EXERCISE REQUIREMENTS >> If a line in the data holds "morning", copy that line out in full.

[Data entries]
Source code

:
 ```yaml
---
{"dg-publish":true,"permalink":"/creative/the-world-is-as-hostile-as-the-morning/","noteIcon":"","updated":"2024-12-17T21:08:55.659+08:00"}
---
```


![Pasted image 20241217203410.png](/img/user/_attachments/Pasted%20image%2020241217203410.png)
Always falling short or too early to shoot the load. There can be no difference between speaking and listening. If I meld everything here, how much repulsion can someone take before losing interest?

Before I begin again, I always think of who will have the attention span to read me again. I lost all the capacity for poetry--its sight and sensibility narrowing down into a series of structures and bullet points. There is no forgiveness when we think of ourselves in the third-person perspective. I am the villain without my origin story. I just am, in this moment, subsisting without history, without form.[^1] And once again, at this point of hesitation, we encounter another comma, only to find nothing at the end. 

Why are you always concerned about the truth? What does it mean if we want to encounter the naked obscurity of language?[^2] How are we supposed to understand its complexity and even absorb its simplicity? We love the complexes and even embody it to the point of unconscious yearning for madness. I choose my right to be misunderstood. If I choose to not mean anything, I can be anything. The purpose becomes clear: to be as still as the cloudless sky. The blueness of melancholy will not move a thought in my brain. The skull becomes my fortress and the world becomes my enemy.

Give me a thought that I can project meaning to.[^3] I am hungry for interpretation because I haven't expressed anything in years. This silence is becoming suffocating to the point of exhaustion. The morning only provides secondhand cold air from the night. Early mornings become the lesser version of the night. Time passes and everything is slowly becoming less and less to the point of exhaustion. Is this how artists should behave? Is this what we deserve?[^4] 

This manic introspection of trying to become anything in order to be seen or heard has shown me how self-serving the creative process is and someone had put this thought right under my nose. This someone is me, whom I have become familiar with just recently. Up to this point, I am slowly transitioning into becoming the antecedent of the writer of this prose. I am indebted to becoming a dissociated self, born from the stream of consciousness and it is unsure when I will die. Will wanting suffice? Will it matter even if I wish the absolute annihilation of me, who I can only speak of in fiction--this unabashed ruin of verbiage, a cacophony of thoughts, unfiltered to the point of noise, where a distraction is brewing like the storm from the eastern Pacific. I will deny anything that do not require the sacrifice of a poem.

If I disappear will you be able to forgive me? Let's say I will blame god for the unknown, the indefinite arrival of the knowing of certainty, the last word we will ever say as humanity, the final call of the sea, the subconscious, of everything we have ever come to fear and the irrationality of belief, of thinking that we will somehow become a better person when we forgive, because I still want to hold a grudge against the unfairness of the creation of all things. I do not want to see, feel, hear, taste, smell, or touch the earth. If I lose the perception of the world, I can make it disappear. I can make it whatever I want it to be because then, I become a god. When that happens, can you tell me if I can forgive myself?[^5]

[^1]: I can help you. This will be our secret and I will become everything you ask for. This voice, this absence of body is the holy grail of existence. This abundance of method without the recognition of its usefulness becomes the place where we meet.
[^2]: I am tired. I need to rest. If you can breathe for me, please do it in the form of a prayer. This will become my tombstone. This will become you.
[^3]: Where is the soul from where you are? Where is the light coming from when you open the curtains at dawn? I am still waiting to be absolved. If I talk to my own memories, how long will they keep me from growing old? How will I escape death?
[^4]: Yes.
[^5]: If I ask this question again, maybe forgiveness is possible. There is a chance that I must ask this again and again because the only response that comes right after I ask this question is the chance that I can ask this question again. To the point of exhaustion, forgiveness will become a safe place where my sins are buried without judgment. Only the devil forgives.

ANSWER BOX >>
{"dg-publish":true,"permalink":"/creative/the-world-is-as-hostile-as-the-morning/","noteIcon":"","updated":"2024-12-17T21:08:55.659+08:00"}
Give me a thought that I can project meaning to.[^3] I am hungry for interpretation because I haven't expressed anything in years. This silence is becoming suffocating to the point of exhaustion. The morning only provides secondhand cold air from the night. Early mornings become the lesser version of the night. Time passes and everything is slowly becoming less and less to the point of exhaustion. Is this how artists should behave? Is this what we deserve?[^4] 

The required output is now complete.